(Source data)

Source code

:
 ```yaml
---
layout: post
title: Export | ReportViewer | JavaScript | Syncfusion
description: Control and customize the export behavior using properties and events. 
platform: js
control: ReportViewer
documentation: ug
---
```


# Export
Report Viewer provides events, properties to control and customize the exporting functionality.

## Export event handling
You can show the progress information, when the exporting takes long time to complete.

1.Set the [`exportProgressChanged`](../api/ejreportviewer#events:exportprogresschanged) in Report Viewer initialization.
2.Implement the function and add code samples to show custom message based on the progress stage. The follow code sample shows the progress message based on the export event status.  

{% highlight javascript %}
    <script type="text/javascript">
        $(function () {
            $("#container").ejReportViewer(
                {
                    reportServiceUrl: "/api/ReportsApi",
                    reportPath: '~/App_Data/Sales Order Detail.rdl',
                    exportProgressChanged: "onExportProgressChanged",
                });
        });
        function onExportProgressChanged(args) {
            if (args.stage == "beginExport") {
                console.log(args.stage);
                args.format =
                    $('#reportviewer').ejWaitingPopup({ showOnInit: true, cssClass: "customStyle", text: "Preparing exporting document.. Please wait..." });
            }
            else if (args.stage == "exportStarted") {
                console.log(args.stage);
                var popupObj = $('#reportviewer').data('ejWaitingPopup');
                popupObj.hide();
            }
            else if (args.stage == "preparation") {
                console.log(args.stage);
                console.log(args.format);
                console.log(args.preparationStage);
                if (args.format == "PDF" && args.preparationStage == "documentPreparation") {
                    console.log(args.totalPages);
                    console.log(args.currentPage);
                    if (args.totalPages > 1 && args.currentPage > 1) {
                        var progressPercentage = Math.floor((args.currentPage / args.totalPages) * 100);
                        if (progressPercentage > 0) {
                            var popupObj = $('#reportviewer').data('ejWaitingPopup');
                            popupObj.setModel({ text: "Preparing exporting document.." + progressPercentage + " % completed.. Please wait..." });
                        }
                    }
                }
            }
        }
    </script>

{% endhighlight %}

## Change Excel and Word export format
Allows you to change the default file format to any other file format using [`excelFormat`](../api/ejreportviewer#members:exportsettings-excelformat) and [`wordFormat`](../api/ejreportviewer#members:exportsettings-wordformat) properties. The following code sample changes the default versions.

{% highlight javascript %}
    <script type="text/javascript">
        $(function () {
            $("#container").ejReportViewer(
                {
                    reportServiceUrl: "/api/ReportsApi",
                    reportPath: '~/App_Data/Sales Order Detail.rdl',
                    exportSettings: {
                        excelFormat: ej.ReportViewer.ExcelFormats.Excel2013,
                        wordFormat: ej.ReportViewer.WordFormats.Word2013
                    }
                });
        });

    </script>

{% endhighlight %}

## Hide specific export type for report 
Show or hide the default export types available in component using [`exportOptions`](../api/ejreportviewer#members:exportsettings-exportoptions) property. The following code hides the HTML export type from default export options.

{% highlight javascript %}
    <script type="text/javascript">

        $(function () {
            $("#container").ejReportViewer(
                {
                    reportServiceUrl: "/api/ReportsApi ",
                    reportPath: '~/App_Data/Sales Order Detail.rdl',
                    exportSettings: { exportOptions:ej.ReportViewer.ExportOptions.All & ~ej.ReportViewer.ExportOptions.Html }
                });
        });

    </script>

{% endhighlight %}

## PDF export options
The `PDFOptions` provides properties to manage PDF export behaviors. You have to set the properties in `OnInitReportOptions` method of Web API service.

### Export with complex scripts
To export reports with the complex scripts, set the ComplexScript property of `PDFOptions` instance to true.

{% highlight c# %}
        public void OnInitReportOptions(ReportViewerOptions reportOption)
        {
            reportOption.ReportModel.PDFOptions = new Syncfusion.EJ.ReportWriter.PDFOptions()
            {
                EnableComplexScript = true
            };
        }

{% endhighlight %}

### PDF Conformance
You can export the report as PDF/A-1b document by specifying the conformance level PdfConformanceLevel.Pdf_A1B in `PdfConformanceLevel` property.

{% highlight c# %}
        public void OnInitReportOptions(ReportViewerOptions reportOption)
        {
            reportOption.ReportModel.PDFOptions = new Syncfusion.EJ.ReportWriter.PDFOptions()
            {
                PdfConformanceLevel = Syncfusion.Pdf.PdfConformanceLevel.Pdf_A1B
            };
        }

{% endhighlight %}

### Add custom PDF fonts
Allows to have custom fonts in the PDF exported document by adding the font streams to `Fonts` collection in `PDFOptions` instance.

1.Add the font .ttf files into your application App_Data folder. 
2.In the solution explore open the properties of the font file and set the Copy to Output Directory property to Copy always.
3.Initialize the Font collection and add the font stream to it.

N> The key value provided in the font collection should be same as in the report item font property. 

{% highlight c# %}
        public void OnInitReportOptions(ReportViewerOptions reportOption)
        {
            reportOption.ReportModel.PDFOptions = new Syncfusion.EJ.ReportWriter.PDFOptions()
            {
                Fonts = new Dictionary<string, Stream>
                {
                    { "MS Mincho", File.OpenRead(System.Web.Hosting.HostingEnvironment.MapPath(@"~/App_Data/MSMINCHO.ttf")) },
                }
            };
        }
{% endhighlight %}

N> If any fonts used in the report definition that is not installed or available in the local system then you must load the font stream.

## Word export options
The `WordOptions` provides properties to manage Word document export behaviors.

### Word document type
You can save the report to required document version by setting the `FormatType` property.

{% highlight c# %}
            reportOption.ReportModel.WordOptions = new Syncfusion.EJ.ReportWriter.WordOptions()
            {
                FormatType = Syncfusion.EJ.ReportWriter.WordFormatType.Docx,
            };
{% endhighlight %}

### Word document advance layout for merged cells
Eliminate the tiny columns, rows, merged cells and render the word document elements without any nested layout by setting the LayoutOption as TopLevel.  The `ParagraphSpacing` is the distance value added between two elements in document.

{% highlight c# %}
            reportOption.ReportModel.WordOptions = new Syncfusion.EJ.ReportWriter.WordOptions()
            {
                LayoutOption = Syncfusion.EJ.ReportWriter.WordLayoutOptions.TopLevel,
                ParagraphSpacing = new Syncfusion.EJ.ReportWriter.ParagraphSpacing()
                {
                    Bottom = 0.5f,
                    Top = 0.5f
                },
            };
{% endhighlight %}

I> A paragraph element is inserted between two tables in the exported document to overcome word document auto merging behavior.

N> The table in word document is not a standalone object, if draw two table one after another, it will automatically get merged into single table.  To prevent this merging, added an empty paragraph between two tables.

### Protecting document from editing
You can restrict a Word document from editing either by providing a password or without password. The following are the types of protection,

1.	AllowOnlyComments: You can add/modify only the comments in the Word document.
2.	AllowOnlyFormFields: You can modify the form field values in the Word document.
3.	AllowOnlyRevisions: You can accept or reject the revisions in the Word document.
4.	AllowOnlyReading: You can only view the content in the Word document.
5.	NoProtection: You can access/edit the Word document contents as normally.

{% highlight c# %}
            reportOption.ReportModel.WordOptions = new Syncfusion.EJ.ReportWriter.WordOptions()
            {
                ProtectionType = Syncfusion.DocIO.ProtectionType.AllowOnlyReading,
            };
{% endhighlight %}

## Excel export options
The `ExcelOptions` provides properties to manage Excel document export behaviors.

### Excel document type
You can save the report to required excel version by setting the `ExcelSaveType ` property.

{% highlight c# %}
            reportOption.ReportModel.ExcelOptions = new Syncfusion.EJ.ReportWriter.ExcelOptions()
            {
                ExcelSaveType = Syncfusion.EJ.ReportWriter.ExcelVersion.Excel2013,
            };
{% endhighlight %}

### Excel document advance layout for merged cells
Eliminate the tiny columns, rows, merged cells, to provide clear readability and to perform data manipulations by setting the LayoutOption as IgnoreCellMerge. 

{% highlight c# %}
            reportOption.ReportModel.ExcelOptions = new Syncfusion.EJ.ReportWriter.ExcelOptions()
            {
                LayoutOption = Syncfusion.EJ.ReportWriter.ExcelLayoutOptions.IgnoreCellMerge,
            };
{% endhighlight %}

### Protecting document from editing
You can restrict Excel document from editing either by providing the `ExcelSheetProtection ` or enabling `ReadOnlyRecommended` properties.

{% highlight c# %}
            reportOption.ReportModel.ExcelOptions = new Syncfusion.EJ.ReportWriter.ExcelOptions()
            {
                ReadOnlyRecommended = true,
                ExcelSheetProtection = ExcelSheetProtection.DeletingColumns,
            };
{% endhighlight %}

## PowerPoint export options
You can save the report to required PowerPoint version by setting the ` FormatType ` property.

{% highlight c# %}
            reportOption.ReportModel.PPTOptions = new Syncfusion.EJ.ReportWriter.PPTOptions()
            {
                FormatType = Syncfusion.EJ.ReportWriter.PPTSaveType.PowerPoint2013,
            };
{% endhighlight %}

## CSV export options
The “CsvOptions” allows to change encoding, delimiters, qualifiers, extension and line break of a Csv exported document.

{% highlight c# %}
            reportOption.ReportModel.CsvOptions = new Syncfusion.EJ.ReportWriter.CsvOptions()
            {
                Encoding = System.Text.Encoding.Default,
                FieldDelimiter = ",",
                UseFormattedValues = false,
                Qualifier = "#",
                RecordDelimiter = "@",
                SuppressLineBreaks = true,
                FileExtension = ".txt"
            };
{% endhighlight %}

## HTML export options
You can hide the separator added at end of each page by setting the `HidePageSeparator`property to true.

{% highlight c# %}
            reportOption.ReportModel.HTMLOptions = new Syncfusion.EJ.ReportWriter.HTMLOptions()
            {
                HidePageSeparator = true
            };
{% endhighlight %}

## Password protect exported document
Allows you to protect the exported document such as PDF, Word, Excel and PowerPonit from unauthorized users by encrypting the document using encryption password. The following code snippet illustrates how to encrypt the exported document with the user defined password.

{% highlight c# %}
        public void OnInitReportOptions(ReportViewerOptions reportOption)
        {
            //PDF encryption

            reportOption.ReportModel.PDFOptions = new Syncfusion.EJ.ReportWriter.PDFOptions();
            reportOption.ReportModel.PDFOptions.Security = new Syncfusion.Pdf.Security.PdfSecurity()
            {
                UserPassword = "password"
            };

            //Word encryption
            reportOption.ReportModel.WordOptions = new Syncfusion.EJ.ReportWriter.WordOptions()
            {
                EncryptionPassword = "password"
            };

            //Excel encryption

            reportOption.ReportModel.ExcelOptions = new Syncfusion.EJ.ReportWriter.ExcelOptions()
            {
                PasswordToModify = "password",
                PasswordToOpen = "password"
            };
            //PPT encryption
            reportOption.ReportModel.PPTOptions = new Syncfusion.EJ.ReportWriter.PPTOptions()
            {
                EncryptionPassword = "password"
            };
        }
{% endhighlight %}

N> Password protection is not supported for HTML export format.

== WHAT YOU WILL DO ==
Each line above that carries the string "available" has to be returned.

== SOLUTION TO THIS PROBLEM ==
Show or hide the default export types available in component using [`exportOptions`](../api/ejreportviewer#members:exportsettings-exportoptions) property. The following code hides the HTML export type from default export options.
N> If any fonts used in the report definition that is not installed or available in the local system then you must load the font stream.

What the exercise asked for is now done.